Beni tanıyanlar bilir, hayvanları çok sevmeme ve evimizde bir papağan olmasına rağmen onlarla yakın temastan korkuyorum. Geçmişte yaşadığım –hatırladığım kadarıyla- kötü bir tecrübem olmasa da dokunamam, yaklaşamam, yaklaştıramam. Uzakta durmayı tercih ederim. Dışarı bir yerlere yemeğe gittiğimizde sevgili Yavuz’un ısrarla ayaklarımızın dibinde dolaşan kedilerle verdiği mücadele benim için takdire değerdir. Zaten en son açık havada yediğimiz yemekte benim ayaklarım yerde değil, geniş koltuğun üstündeydi.
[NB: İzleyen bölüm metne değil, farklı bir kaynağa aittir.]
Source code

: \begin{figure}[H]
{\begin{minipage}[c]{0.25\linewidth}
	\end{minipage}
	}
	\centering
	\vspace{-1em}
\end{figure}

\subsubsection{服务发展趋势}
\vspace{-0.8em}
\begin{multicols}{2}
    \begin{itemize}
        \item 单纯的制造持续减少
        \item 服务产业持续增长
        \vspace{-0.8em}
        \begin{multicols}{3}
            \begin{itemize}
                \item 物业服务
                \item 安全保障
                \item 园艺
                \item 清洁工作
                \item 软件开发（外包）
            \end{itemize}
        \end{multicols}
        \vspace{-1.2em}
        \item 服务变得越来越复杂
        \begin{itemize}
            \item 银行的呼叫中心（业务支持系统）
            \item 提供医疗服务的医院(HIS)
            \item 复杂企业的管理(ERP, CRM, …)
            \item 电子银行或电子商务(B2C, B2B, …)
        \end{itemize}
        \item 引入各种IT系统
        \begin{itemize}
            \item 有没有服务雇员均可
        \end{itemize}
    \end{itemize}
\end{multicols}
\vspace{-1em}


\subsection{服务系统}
Her sabah evin bahçesinde ısınmak için birbirine sokulmuş, ağacın dibine kıvrılmış uyuyan kedileri gördükçe içim gidiyor. Dün sabah ta işyerine doğru yürürken yolun kenarındaki bir kedi önünden geçen diğer insanları umursamazken; bana dikkatle bakmaya başladı. Duvara sürtünüp boynunu bükerek sevilmek istediğini belli ediyordu. “Ama ben senden korkuyorum” diye fısıldadım ve yoluma devam ettim. Aklım onda merdivenleri çıkarken, dönüp bi’daha bakmaktan kendimi alamadım, onun da benden son bir işaret bekleyen bakışlarıyla karşılaştım. Ve basamakları ikişer üçer atlayarak yanıma geldi. Üstelik bir gözü de kördü.

Nasıl üzüldüm...

Onu okşayabilecek kadar cesur olmadığım, bir kedi bile olsa onu hayal kırıklığına uğrattığım için.
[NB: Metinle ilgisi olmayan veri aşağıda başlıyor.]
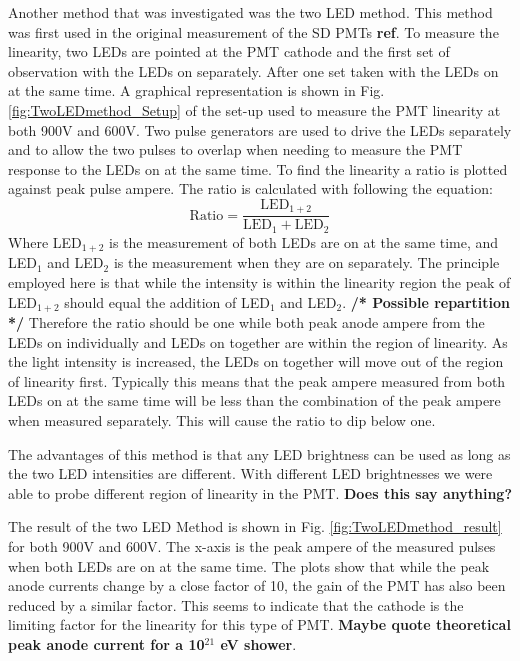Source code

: Another method that was investigated was the two LED method. This method was first used in the original measurement of the SD PMTs \textbf{ref}. To measure the linearity, two LEDs are pointed at the PMT cathode and the first set of observation with the LEDs on separately. After one set taken with the LEDs on at the same time. A graphical representation is shown in Fig. \ref{fig:TwoLEDmethod_Setup} of the set-up used to measure the PMT linearity at both 900V and 600V. Two pulse generators are used to drive the LEDs separately and to allow the two pulses to overlap when needing to measure the PMT response to the LEDs on at the same time. To find the linearity a ratio is plotted against peak pulse ampere. The ratio is calculated with following the equation:
\begin{equation}
\mathrm{Ratio} = \frac{\mathrm{LED}_{1+2}}{\mathrm{LED}_{1} + \mathrm{LED}_{2}}
\end{equation}
Where LED$_{1+2}$ is the measurement of both LEDs are on at the same time, and LED$_{1}$ and LED$_2$ is the measurement when they are on separately. The principle employed here is that while the intensity is within the linearity region the peak of LED$_{1+2}$ should equal the addition of LED$_{1}$ and LED$_2$. \textbf{/* Possible repartition */} Therefore the ratio should be one while both peak anode ampere from the LEDs on individually and LEDs on together are within the region of linearity. As the light intensity is increased, the LEDs on together will move out of the region of linearity first. Typically this means that the peak ampere measured from both LEDs on at the same time will be less than the combination of the peak ampere when measured separately. This will cause the ratio to dip below one.

The advantages of this method is that any LED brightness can be used as long as the two LED intensities are different. With different LED brightnesses we were able to probe different region of linearity in the PMT. \textbf{Does this say anything?}

The result of the two LED Method is shown in Fig. \ref{fig:TwoLEDmethod_result} for both 900V and 600V. The x-axis is the peak ampere of the measured pulses when both LEDs are on at the same time. The plots show that while the peak anode currents change by a close factor of 10, the gain of the PMT has also been reduced by a similar factor. This seems to indicate that the cathode is the limiting factor for the linearity for this type of PMT. \textbf{Maybe quote theoretical peak anode current for a 10$^{21}$ eV shower}.

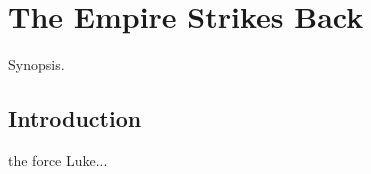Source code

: \chapter{The Empire Strikes Back}
	\label{chapter:empire-strikes-back}%



\begin{synopsis}
	Synopsis.
\end{synopsis}


\section{Introduction}

 the force Luke...\cite{Salmon2006}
Bu fotoğraf üye olduğum bir mail grubundan geldi. Fotoğrafta ilk dikkatimi çeken yan taraftaki sarı küçük kedinin ifadesi. Masum bir çocuk gibi; seyrettiği şeyin onu çok mutlu ettiği kesin. Gri kedi evin haşarı, suç makinesi yaramazı. Belli ki küçük diye bizim sarı kediyi biraz korkutmuş ama iyi kalpli köpek gri kediyi cezalandırıyor. Gri kedi de içinden “yine yakalandık” diyor.